Adesso  Marta  può  avere  notizie  sul  decorso  della  malattia tramite la telefonata quotidiana che fa ai medici. In particolare ella ricorda una telefonata. Era fine novembre. Una conversazione ben nitida nella sua memoria, malgrado l’inesorabile e lento scorrere dei giorni. Una voce gentile e premurosa la informa sulle condizioni di salute del nonno. “Stia  tranquilla!  Nonno  Alberto  è  una  roccia  e  le  vuole  molto  bene”.

“Lo so. Lei non può immaginare quanto gliene voglio. Neppure io  pensavo che fosse così forte il legame che ci unisce”.

“Mi creda, signorina, poche volte, per non dire mai, ho sentito con  tanta intensità la forza dell’amore”.

“Pensate che potrò riportarlo a casa?”

“Crediamo proprio di sì.
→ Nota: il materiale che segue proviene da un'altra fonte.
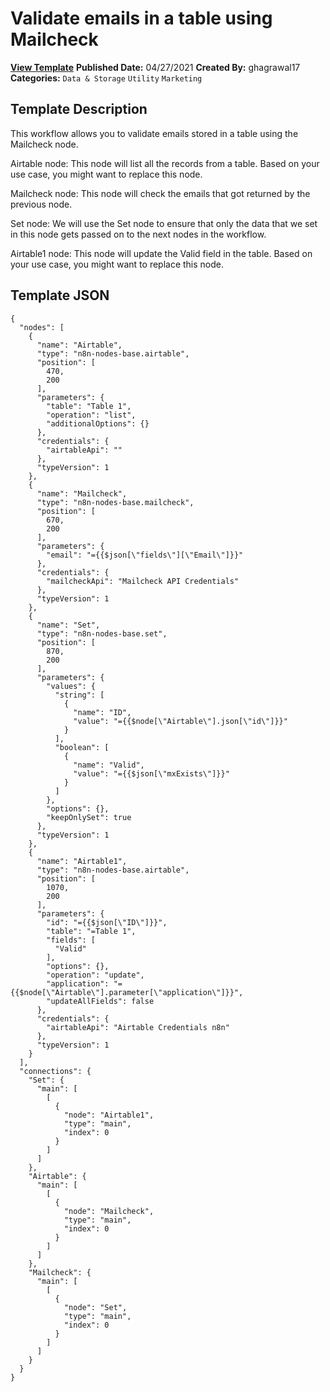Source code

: # Validate emails in a table using Mailcheck

**[View Template](https://n8n.io/workflows/1055-/)**  **Published Date:** 04/27/2021  **Created By:** ghagrawal17  **Categories:** `Data & Storage` `Utility` `Marketing`  

## Template Description

This workflow allows you to validate emails stored in a table using the Mailcheck node.



Airtable node: This node will list all the records from a table. Based on your use case, you might want to replace this node.

Mailcheck node: This node will check the emails that got returned by the previous node.

Set node: We will use the Set node to ensure that only the data that we set in this node gets passed on to the next nodes in the workflow.

Airtable1 node: This node will update the Valid field in the table. Based on your use case, you might want to replace this node.

## Template JSON

```
{
  "nodes": [
    {
      "name": "Airtable",
      "type": "n8n-nodes-base.airtable",
      "position": [
        470,
        200
      ],
      "parameters": {
        "table": "Table 1",
        "operation": "list",
        "additionalOptions": {}
      },
      "credentials": {
        "airtableApi": ""
      },
      "typeVersion": 1
    },
    {
      "name": "Mailcheck",
      "type": "n8n-nodes-base.mailcheck",
      "position": [
        670,
        200
      ],
      "parameters": {
        "email": "={{$json[\"fields\"][\"Email\"]}}"
      },
      "credentials": {
        "mailcheckApi": "Mailcheck API Credentials"
      },
      "typeVersion": 1
    },
    {
      "name": "Set",
      "type": "n8n-nodes-base.set",
      "position": [
        870,
        200
      ],
      "parameters": {
        "values": {
          "string": [
            {
              "name": "ID",
              "value": "={{$node[\"Airtable\"].json[\"id\"]}}"
            }
          ],
          "boolean": [
            {
              "name": "Valid",
              "value": "={{$json[\"mxExists\"]}}"
            }
          ]
        },
        "options": {},
        "keepOnlySet": true
      },
      "typeVersion": 1
    },
    {
      "name": "Airtable1",
      "type": "n8n-nodes-base.airtable",
      "position": [
        1070,
        200
      ],
      "parameters": {
        "id": "={{$json[\"ID\"]}}",
        "table": "=Table 1",
        "fields": [
          "Valid"
        ],
        "options": {},
        "operation": "update",
        "application": "={{$node[\"Airtable\"].parameter[\"application\"]}}",
        "updateAllFields": false
      },
      "credentials": {
        "airtableApi": "Airtable Credentials n8n"
      },
      "typeVersion": 1
    }
  ],
  "connections": {
    "Set": {
      "main": [
        [
          {
            "node": "Airtable1",
            "type": "main",
            "index": 0
          }
        ]
      ]
    },
    "Airtable": {
      "main": [
        [
          {
            "node": "Mailcheck",
            "type": "main",
            "index": 0
          }
        ]
      ]
    },
    "Mailcheck": {
      "main": [
        [
          {
            "node": "Set",
            "type": "main",
            "index": 0
          }
        ]
      ]
    }
  }
}
```
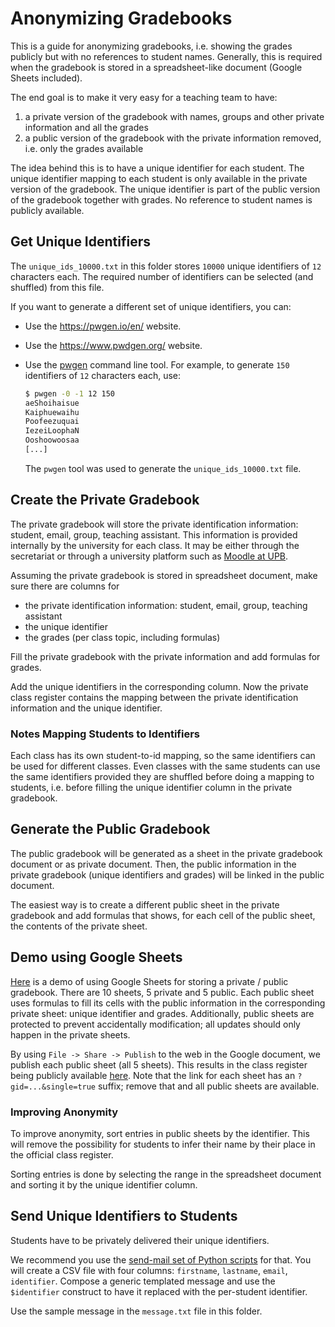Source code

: # Anonymizing Gradebooks

This is a guide for anonymizing gradebooks, i.e. showing the grades publicly but with no references to student names.
Generally, this is required when the gradebook is stored in a spreadsheet-like document (Google Sheets included).

The end goal is to make it very easy for a teaching team to have:
1. a private version of the gradebook with names, groups and other private information and all the grades
1. a public version of the gradebook with the private information removed, i.e. only the grades available

The idea behind this is to have a unique identifier for each student.
The unique identifier mapping to each student is only available in the private version of the gradebook.
The unique identifier is part of the public version of the gradebook together with grades.
No reference to student names is publicly available.

## Get Unique Identifiers

The `unique_ids_10000.txt` in this folder stores `10000` unique identifiers of `12` characters each.
The required number of identifiers can be selected (and shuffled) from this file.

If you want to generate a different set of unique identifiers, you can:

* Use the https://pwgen.io/en/ website.
* Use the https://www.pwdgen.org/ website.
* Use the [pwgen](https://linux.die.net/man/1/pwgen) command line tool.
  For example, to generate `150` identifiers of `12` characters each, use:

  ```bash
  $ pwgen -0 -1 12 150
  aeShoihaisue
  Kaiphuewaihu
  Poofeezuquai
  IezeiLoophaN
  Ooshoowoosaa
  [...]
  ```

  The `pwgen` tool was used to generate the `unique_ids_10000.txt` file.

## Create the Private Gradebook

The private gradebook will store the private identification information: student, email, group, teaching assistant.
This information is provided internally by the university for each class.
It may be either through the secretariat or through a university platform such as [Moodle at UPB](https://curs.upb.ro/).

Assuming the private gradebook is stored in spreadsheet document, make sure there are columns for
* the private identification information: student, email, group, teaching assistant
* the unique identifier
* the grades (per class topic, including formulas)

Fill the private gradebook with the private information and add formulas for grades.

Add the unique identifiers in the corresponding column.
Now the private class register contains the mapping between the private identification information and the unique identifier.

### Notes Mapping Students to Identifiers

Each class has its own student-to-id mapping, so the same identifiers can be used for different classes.
Even classes with the same students can use the same identifiers provided they are shuffled before doing a mapping to students, i.e. before filling the unique identifier column in the private gradebook.

## Generate the Public Gradebook

The public gradebook will be generated as a sheet in the private gradebook document or as private document.
Then, the public information in the private gradebook (unique identifiers and grades) will be linked in the public document.

The easiest way is to create a different public sheet in the private gradebook and add formulas that shows, for each cell of the public sheet, the contents of the private sheet.

## Demo using Google Sheets

[Here](https://docs.google.com/spreadsheets/d/1QOO3HbTEJY70U3IjPkEpw3G_U8TCBfX5RIx6RJkf2zI/edit?usp=sharing) is a demo of using Google Sheets for storing a private / public gradebook.
There are 10 sheets, 5 private and 5 public.
Each public sheet uses formulas to fill its cells with the public information in the corresponding private sheet: unique identifier and grades.
Additionally, public sheets are protected to prevent accidentally modification;
all updates should only happen in the private sheets.

By using `File -> Share -> Publish` to the web in the Google document, we publish each public sheet (all 5 sheets).
This results in the class register being publicly available [here](https://docs.google.com/spreadsheets/d/e/2PACX-1vRxo6bv-PerDoeGJzRwAAmZdbjlISUf3qZQ52waqyq5dx5csYosnu3S9peS5q9BWP5oiI9EMz_EqTFk/pubhtml).
Note that the link for each sheet has an `?gid=...&single=true` suffix;
remove that and all public sheets are available.

### Improving Anonymity

To improve anonymity, sort entries in public sheets by the identifier.
This will remove the possibility for students to infer their name by their place in the official class register.

Sorting entries is done by selecting the range in the spreadsheet document and sorting it by the unique identifier column.

## Send Unique Identifiers to Students

Students have to be privately delivered their unique identifiers.

We recommend you use the [send-mail set of Python scripts](https://github.com/systems-cs-pub-ro/utils/tree/master/send-email) for that.
You will create a CSV file with four columns: `firstname`, `lastname`, `email`, `identifier`.
Compose a generic templated message and use the `$identifier` construct to have it replaced with the per-student identifier.

Use the sample message in the `message.txt` file in this folder.
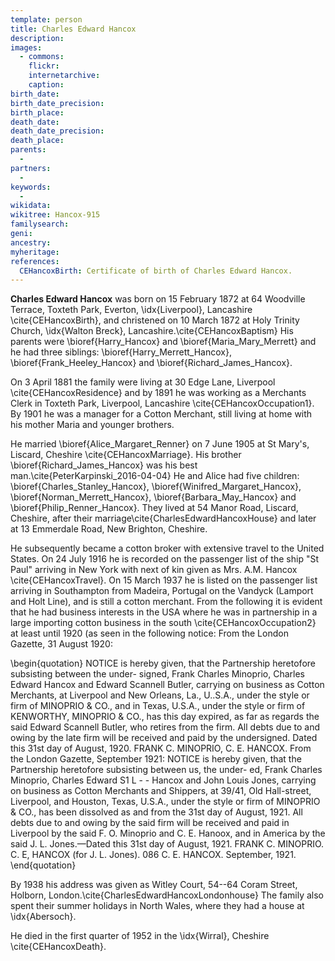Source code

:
 ```yaml
---
template: person
title: Charles Edward Hancox
description:
images:
  - commons: 
    flickr: 
    internetarchive: 
    caption: 
birth_date: 
birth_date_precision: 
birth_place: 
death_date: 
death_date_precision: 
death_place: 
parents:
  - 
partners:
  - 
keywords:
  - 
wikidata: 
wikitree: Hancox-915
familysearch: 
geni: 
ancestry: 
myheritage: 
references:
  CEHancoxBirth: Certificate of birth of Charles Edward Hancox.
---
```


**Charles Edward Hancox** was born on 15 February 1872 at 64 Woodville Terrace, Toxteth Park, Everton, \idx{Liverpool}, Lancashire \cite{CEHancoxBirth},
and christened on 10 March 1872 at Holy Trinity Church, \idx{Walton Breck}, Lancashire.\cite{CEHancoxBaptism}
His parents were \bioref{Harry_Hancox} and \bioref{Maria_Mary_Merrett} and he had three siblings:
\bioref{Harry_Merrett_Hancox}, \bioref{Frank_Heeley_Hancox} and \bioref{Richard_James_Hancox}.

On 3 April 1881 the family were living at 30 Edge Lane, Liverpool \cite{CEHancoxResidence}
and by 1891 he was working as a Merchants Clerk in Toxteth Park, Liverpool, Lancashire \cite{CEHancoxOccupation1}.
By 1901 he was a manager for a Cotton Merchant, still living at home with his mother Maria and younger brothers.

He married \bioref{Alice_Margaret_Renner} on 7 June 1905 at St Mary's, Liscard, Cheshire \cite{CEHancoxMarriage}.
His brother \bioref{Richard_James_Hancox} was his best man.\cite{PeterKarpinski_2016-04-04}
He and Alice had five children: \bioref{Charles_Stanley_Hancox}, \bioref{Winifred_Margaret_Hancox}, \bioref{Norman_Merrett_Hancox}, \bioref{Barbara_May_Hancox} and \bioref{Philip_Renner_Hancox}.
They lived at 54 Manor Road, Liscard, Cheshire, after their marriage\cite{CharlesEdwardHancoxHouse} and later at 13 Emmerdale Road, New Brighton, Cheshire. 

He subsequently became a cotton broker with extensive travel to the United States.  On 24 July 1916 he is recorded on the passenger list of the ship "St Paul" arriving in New York with next of kin given as Mrs. A.M. Hancox \cite{CEHancoxTravel}. On 15 March 1937 he is listed on the passenger list arriving in Southampton from Madeira, Portugal on the Vandyck (Lamport and Holt Line), and is still a cotton merchant. From the following it is evident that he had business interests in the USA where he was in partnership in a large importing cotton business in the south \cite{CEHancoxOccupation2} at least until 1920 (as seen in the following notice:
From the London Gazette, 31 August 1920:

\begin{quotation}
NOTICE is hereby given, that the Partnership heretofore subsisting between the under- signed, Frank Charles Minoprio, Charles Edward Hancox and Edward Scannell Butler, carrying on business as Cotton Merchants, at Liverpool and New Orleans, La., U..S.A., under the style or firm of MINOPRIO \& CO., and in Texas, U.S.A., under the style or firm of KENWORTHY, MINOPRIO \& CO., has this day expired, as far as regards the said Edward Scannell Butler, who retires from the firm. All debts due to and owing by the late firm will be received and paid by the undersigned. Dated this 31st day of August, 1920. FRANK C. MINOPRIO, C. E. HANCOX. From the London Gazette, September 1921: NOTICE is hereby given, that the Partnership heretofore subsisting between us, the under- ed, Frank Charles Minoprio, Charles Edward S1 L - - Hancox and John Louis Jones, carrying on business as Cotton Merchants and Shippers, at 39/41, Old Hall-street, Liverpool, and Houston, Texas, U.S.A., under the style or firm of MINOPRIO \& CO., has been dissolved as and from the 31st day of August, 1921. All debts due to and owing by the said firm will be received and paid in Liverpool by the said F. O. Minoprio and C. E. Hanoox, and in America by the said J. L. Jones.—Dated this 31st day of August, 1921. FRANK C. MINOPRIO. C. E, HANCOX (for J. L. Jones). 086 C. E. HANCOX. September, 1921.
\end{quotation}

By 1938 his address was given as Witley Court, 54--64 Coram Street, Holborn, London.\cite{CharlesEdwardHancoxLondonhouse}  The family also spent their summer holidays in North Wales, where they had a house at \idx{Abersoch}.

He died in the first quarter of 1952 in the \idx{Wirral}, Cheshire \cite{CEHancoxDeath}.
Ma dobbiamo avere ancora un po’ di pazienza. Sia fiduciosa”.

“Sempre”.

“La chiameremo il giorno stesso delle dimissioni”.

“Speriamo presto”.

“Ce lo auguriamo tutti”.

“Grazie”.

Da  quella  telefonata  è  trascorso  quasi  un  mese,  durante  il quale Marta ha vissuto praticamente in attesa di sentire lo squillo della linea fissa. Stamattina, 24 dicembre, dopo una notte di agitazione, di ansia e di aspettative, ha indossato un pantalone nero e una bella camicetta bianca, con il collo ricamato, trafugata da tempo dall’armadio di sua madre. Ricordava che quando nonno Alberto l’aveva vista la prima volta con quella camicetta, si era commosso e per un attimo l’aveva scambiata per sua figlia. L’aveva chiamata ‘Flavia’. Era diventata proprio bella Marta e Alberto non poteva non riconoscere in lei le fattezze della figlia.

La ragazza, quel 24 dicembre, non riusciva a concentrarsi. Desiderava con tutte le sue forze trascorrere con il nonno anche quel Natale. Era stata tentata di non allestire neppure il presepe, quell’an- no. Poi, il ricordo  di  quanto nonno  Alberto  amasse le  festività natalizie, l’aveva convinta a portar giù dal solaio tutto l’occorrente. Non avrebbe deluso il nonno, se fosse stato dimesso. Ecco, era quel “se” che la tormentava. Si rimproverava di crederci poco: cosa le diceva sempre Alberto? “Se tu per prima non credi di ottenere quello che desideri, non ci  crederanno gli altri.”

Il mattino trascorse senza nessuna novità. Alle 15 aveva ormai perso le speranze. “Va bene, vecchia cornetta. Hai deciso di non farmi sentire la tua  voce”, disse con astio rivolta al telefono. (Già, in quei mesi era tornata ai dialoghi con gli oggetti).

“Non è colpa mia; non puoi prendertela con me”.

“Hai  ragione,  perdonami.  È  che  sono  disperata.  Mi  ero  convinta  che il nonno sarebbe ritornato”.

“Sii paziente, cara. Posso ricordarti una cosa?”

“Cosa?”

“Ti ricordi quanti anni ha nonno Alberto?”

“No, questo non te lo consento. È un colpo basso”.

“Va bene, allora porta pazienza”.

“Sì, pazienza! Natale è domani. Hai ragione tu. Posso ancora sperare che il miracolo accada”.

“In fondo  sono  stata  più fortunata  di  tutte  le  persone  che  hanno  perso i loro cari portati via dai camion dell’esercito. Non per tutti il  Natale è una festa”.

“Giusto, ragazza”.

“Sei vivo, nonno. Questa è la sola cosa che conti”.